* [Task to carry out]
In your copy, include no images and return each entry exactly as written.

* [Collected data entries]

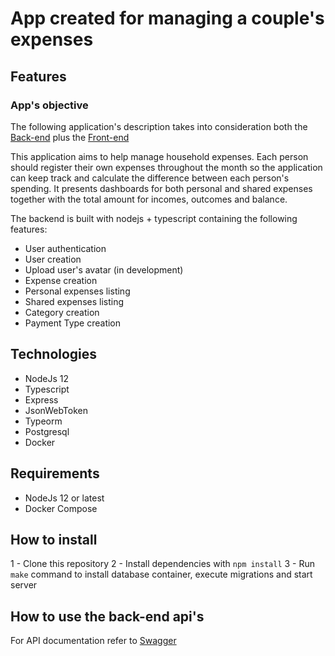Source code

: 
# App created for managing a couple's expenses

## Features

### App's objective

The following application's description takes into consideration both the [Back-end](https://github.com/GuiziBr/expenses) plus the [Front-end](https://github.com/GuiziBr/expenses_portal)

This application aims to help manage household expenses. Each person should register their own expenses throughout the month so the application can keep track and calculate the difference between each person's spending. It presents dashboards for both personal and shared expenses together with the total amount for incomes, outcomes and balance.

The backend is built with nodejs + typescript containing the following features:

* User authentication
* User creation
* Upload user's avatar (in development)
* Expense creation
* Personal expenses listing
* Shared expenses listing
* Category creation
* Payment Type creation

## Technologies

* NodeJs 12
* Typescript
* Express
* JsonWebToken
* Typeorm
* Postgresql
* Docker

## Requirements

* NodeJs 12 or latest
* Docker Compose

## How to install

1 - Clone this repository
2 - Install dependencies with `npm install`
3 - Run `make` command to install database container, execute migrations and start server

## How to use the back-end api's

For API documentation refer to [Swagger](https://food-expenses.herokuapp.com/doc/)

* [Final answer]
Source code

: 
# App created for managing a couple's expenses

## Features

### App's objective

The following application's description takes into consideration both the [Back-end](https://github.com/GuiziBr/expenses) plus the [Front-end](https://github.com/GuiziBr/expenses_portal)

This application aims to help manage household expenses. Each person should register their own expenses throughout the month so the application can keep track and calculate the difference between each person's spending. It presents dashboards for both personal and shared expenses together with the total amount for incomes, outcomes and balance.

The backend is built with nodejs + typescript containing the following features:

* User authentication
* User creation
* Upload user's avatar (in development)
* Expense creation
* Personal expenses listing
* Shared expenses listing
* Category creation
* Payment Type creation

## Technologies

* NodeJs 12
* Typescript
* Express
* JsonWebToken
* Typeorm
* Postgresql
* Docker

## Requirements

* NodeJs 12 or latest
* Docker Compose

## How to install

1 - Clone this repository
2 - Install dependencies with `npm install`
3 - Run `make` command to install database container, execute migrations and start server

## How to use the back-end api's

For API documentation refer to [Swagger](https://food-expenses.herokuapp.com/doc/)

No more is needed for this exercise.